I need to find the work required to move a certain block from point A to point B. $\vec{F}(x,y)=2y^{3/2}\ \textbf{i}+3x\sqrt{y} \ \textbf{j}$, where point A is $(1,1)$ and point B is $(2,9)$. I do know how to solve this problem, but I thought of another way to solve it.
The first method I used to solve this problem: $P=2y^{3/2}$ and $Q=3x\sqrt{y}$ Because the force field $\vec{F}$ has to be conservative, $\frac{\partial P}{\partial x}=2y^{3/2}$ and $\frac{\partial Q}{\partial y}=3x\sqrt{y}$.
I integrated $\frac{\partial f}{\partial x}$ and got $f(x,y)=2xy^{3/2}+h(y)$. I differentiated both sides with respect to $y$ and got $\frac{\partial f}{\partial y}=3y\sqrt{x}+\frac{\partial h(y)}{\partial y}$.
I get that $\frac{\partial h(y)}{\partial y}=0$, which means that $h(y)=c$. If we assume that $c=0$, $f(x,y)=2xy^{3/2}$.

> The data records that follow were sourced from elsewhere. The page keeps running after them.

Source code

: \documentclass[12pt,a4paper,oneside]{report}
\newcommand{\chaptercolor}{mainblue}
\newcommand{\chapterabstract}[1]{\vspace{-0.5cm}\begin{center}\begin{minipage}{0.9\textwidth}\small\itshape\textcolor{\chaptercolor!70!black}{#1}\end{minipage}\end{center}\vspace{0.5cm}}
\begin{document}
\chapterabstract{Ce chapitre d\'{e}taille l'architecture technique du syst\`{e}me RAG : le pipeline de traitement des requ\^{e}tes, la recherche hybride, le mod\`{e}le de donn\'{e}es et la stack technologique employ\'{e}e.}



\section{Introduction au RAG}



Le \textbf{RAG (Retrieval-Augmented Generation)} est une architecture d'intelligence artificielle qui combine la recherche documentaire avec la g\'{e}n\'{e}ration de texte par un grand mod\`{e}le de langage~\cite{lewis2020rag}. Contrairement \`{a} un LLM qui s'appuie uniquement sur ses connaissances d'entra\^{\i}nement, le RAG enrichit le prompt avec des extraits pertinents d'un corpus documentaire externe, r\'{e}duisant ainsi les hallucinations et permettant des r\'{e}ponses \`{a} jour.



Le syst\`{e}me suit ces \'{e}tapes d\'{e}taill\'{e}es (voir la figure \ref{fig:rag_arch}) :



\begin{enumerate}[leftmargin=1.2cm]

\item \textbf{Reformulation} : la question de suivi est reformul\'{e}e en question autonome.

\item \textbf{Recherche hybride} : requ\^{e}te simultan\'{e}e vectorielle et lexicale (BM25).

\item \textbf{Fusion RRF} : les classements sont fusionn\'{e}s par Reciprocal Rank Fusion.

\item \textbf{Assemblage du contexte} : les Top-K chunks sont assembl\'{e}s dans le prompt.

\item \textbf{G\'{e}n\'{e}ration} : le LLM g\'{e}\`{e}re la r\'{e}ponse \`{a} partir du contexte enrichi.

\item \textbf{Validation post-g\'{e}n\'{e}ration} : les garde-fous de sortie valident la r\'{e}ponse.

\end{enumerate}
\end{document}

Using the FTC of Line Integrals, I get that $$\int\limits_C \nabla f\cdot d\vec{r}=f\left(\vec{r}\left(b\right)\right)-f\left(\vec{r}\left(a\right)\right)$$. And found work as $$W=\int\limits_C \nabla f\cdot d\vec{r}=f\left(2,9\right)-f\left(1,1\right) = 2\cdot2\cdot9^{3/2}-2\cdot1\cdot1^{3/2} = 106$$
The second method that I thought of was using parametric equations. Finding a parametric equation that passes through point A and B, through time $t = 0$ to $t = 1$, I get $x=1+t$ and $y=8t+1$. I use a different way to evaluate the FTC Line Integral: $$\int\limits_C \vec{F}\cdot d\vec{r} = \int_0^1 \begin{bmatrix} 2y^{3/2} \\ 3x\sqrt{y} \\ \end{bmatrix} \cdot \frac{d}{dt}\left(\begin{bmatrix} 1+t \\ 1+8t \\ \end{bmatrix}\right) dt = \int_0^1 \begin{bmatrix} 2y^{3/2} \\ 3x\sqrt{y} \\ \end{bmatrix} \cdot \begin{bmatrix} 1 \\ 8 \\ \end{bmatrix} dt = \int_0^1 2y^{3/2}+24x\sqrt{y} \ dt$$.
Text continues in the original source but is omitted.